Search the material for the string "mongo" and reply with how many lines contain it, nothing else.

### Data shown
..............................

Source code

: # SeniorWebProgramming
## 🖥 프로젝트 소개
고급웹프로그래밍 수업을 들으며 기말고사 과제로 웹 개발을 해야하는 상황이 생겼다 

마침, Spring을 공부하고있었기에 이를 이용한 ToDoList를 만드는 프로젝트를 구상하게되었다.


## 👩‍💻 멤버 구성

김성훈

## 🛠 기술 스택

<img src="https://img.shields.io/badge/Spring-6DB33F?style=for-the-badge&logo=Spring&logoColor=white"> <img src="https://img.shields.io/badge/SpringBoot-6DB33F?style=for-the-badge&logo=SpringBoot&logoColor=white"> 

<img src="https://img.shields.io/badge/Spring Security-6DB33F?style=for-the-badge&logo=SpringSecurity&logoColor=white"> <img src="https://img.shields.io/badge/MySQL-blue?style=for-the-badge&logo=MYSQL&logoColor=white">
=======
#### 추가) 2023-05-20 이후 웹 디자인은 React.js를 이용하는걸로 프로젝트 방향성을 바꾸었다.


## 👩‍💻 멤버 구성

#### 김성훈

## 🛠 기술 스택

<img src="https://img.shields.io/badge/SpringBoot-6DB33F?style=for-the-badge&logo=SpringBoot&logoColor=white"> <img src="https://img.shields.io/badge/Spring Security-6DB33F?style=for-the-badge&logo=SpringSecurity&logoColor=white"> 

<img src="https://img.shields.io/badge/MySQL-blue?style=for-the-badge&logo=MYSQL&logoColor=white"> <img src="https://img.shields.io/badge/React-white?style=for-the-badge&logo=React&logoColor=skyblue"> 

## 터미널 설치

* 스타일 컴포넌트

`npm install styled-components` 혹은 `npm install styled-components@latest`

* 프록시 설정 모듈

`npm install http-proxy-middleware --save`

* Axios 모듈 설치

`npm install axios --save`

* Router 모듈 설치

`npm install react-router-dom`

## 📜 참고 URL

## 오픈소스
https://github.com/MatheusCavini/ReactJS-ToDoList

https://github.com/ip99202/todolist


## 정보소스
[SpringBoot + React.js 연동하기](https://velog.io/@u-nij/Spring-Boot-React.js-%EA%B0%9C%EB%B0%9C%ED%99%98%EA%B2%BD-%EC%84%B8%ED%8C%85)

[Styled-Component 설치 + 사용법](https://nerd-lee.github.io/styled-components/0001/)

..............................

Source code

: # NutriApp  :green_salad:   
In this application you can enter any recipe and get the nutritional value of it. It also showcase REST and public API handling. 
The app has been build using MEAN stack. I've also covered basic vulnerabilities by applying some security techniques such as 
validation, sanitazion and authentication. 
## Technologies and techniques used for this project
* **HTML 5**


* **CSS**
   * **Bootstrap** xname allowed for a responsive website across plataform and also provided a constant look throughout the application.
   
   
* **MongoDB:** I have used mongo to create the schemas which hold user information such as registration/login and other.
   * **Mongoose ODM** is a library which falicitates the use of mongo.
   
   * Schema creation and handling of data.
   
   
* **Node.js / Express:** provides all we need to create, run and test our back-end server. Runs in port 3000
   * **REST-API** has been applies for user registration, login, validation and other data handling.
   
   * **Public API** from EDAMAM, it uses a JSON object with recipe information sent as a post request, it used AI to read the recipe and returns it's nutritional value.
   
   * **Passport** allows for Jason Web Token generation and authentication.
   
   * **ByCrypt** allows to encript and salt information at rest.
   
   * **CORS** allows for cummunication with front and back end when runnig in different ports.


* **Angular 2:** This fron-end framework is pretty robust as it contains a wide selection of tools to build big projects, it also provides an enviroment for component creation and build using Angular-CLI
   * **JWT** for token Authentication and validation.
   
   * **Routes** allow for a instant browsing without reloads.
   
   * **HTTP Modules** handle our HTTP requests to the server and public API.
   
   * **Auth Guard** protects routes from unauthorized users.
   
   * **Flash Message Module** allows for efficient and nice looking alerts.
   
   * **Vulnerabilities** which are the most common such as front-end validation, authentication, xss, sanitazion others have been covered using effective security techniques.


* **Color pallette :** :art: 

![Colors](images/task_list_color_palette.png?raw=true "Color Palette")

..............................

### Answer space
2